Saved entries

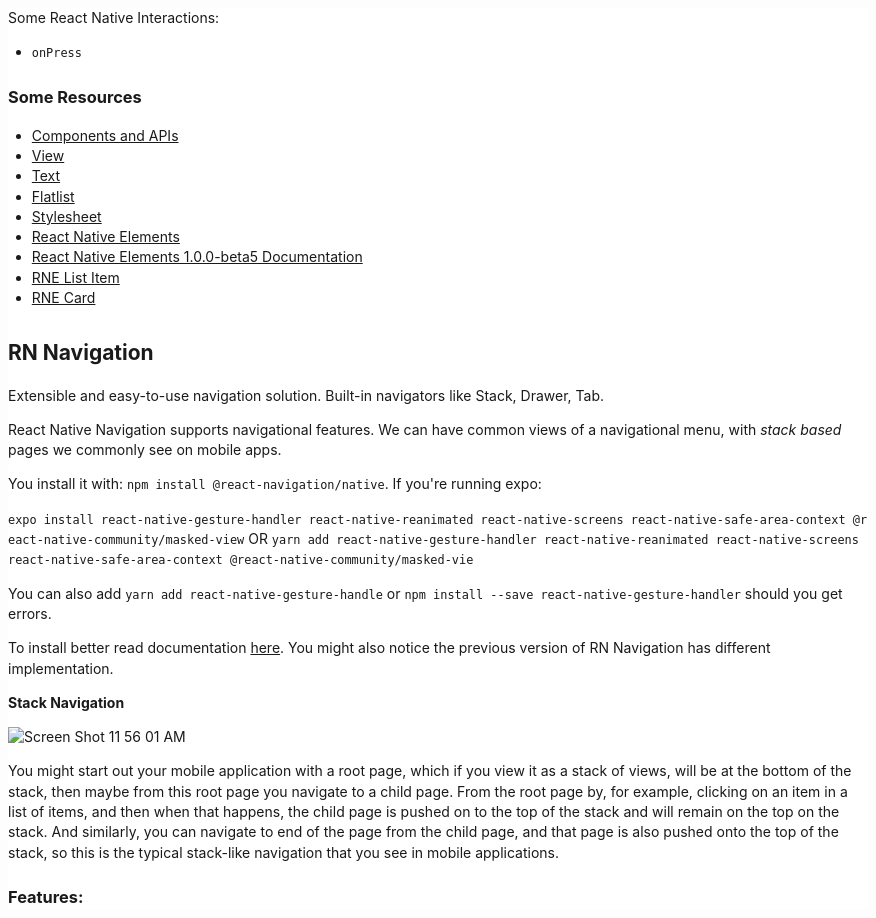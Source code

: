 Some React Native Interactions:

- `onPress`

### Some Resources

<ul><li><a href="https://facebook.github.io/react-native/docs/components-and-apis.html" target="_blank" rel="noopener nofollow">Components and APIs</a></li><li><a href="https://facebook.github.io/react-native/docs/view.html" target="_blank" rel="noopener nofollow">View</a></li><li><a href="https://facebook.github.io/react-native/docs/text.html" target="_blank" rel="noopener nofollow">Text</a></li><li><a href="https://facebook.github.io/react-native/docs/flatlist.html" target="_blank" rel="noopener nofollow">Flatlist</a></li><li><a href="https://facebook.github.io/react-native/docs/stylesheet.html" target="_blank" rel="noopener nofollow">Stylesheet</a></li><li><a href="https://react-native-training.github.io/react-native-elements/docs/getting_started.html" target="_blank" rel="noopener nofollow">React Native Elements</a></li><li><a href="https://react-native-training.github.io/react-native-elements/docs/overview.html" target="_blank" rel="noopener nofollow">React Native Elements 1.0.0-beta5 Documentation</a></li><li><a href="https://react-native-training.github.io/react-native-elements/docs/listitem.html" target="_blank" rel="noopener nofollow">RNE List Item</a></li><li><a href="https://react-native-training.github.io/react-native-elements/docs/card.html" target="_blank" rel="noopener nofollow">RNE Card</a></li></ul>

## RN Navigation

Extensible and easy-to-use navigation solution. Built-in navigators like Stack, Drawer, Tab.

React Native Navigation supports navigational features. We can have common views of a navigational menu, with *stack based* pages we commonly see on mobile apps.

You install it with: `npm install @react-navigation/native`. If you're running expo: 

`expo install react-native-gesture-handler react-native-reanimated react-native-screens react-native-safe-area-context @react-native-community/masked-view` OR `yarn add react-native-gesture-handler react-native-reanimated react-native-screens react-native-safe-area-context @react-native-community/masked-vie`

You can also add `yarn add react-native-gesture-handle` or `npm install --save react-native-gesture-handler` should you get errors.

To install better read documentation [here](https://reactnavigation.org/docs/getting-started/). You might also notice the previous version of RN Navigation has different implementation.

**Stack Navigation**

![Screen Shot 11 56 01 AM](https://user-images.githubusercontent.com/15071636/82474695-0a2edc00-9a91-11ea-9dcb-ebd4ccb89357.png)


You might start out your mobile application with a root page, which if you view it as a stack of views, will be at the bottom of the stack, then maybe from this root page you navigate to a child page. From the root page by, for example, clicking on an item in a list of items, and then when that happens, the child page is pushed on to the top of the stack and will remain on the top on the stack. And similarly, you can navigate to end of the page from the child page, and that page is also pushed onto the top of the stack, so this is the typical stack-like navigation that you see in mobile applications.

### Features:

- Work order
Starting at the line that holds "To install better", set down each line exactly through the last line of the records above, and no others.

- Solution for this problem
To install better read documentation [here](https://reactnavigation.org/docs/getting-started/). You might also notice the previous version of RN Navigation has different implementation.

**Stack Navigation**

![Screen Shot 11 56 01 AM](https://user-images.githubusercontent.com/15071636/82474695-0a2edc00-9a91-11ea-9dcb-ebd4ccb89357.png)


You might start out your mobile application with a root page, which if you view it as a stack of views, will be at the bottom of the stack, then maybe from this root page you navigate to a child page. From the root page by, for example, clicking on an item in a list of items, and then when that happens, the child page is pushed on to the top of the stack and will remain on the top on the stack. And similarly, you can navigate to end of the page from the child page, and that page is also pushed onto the top of the stack, so this is the typical stack-like navigation that you see in mobile applications.

### Features:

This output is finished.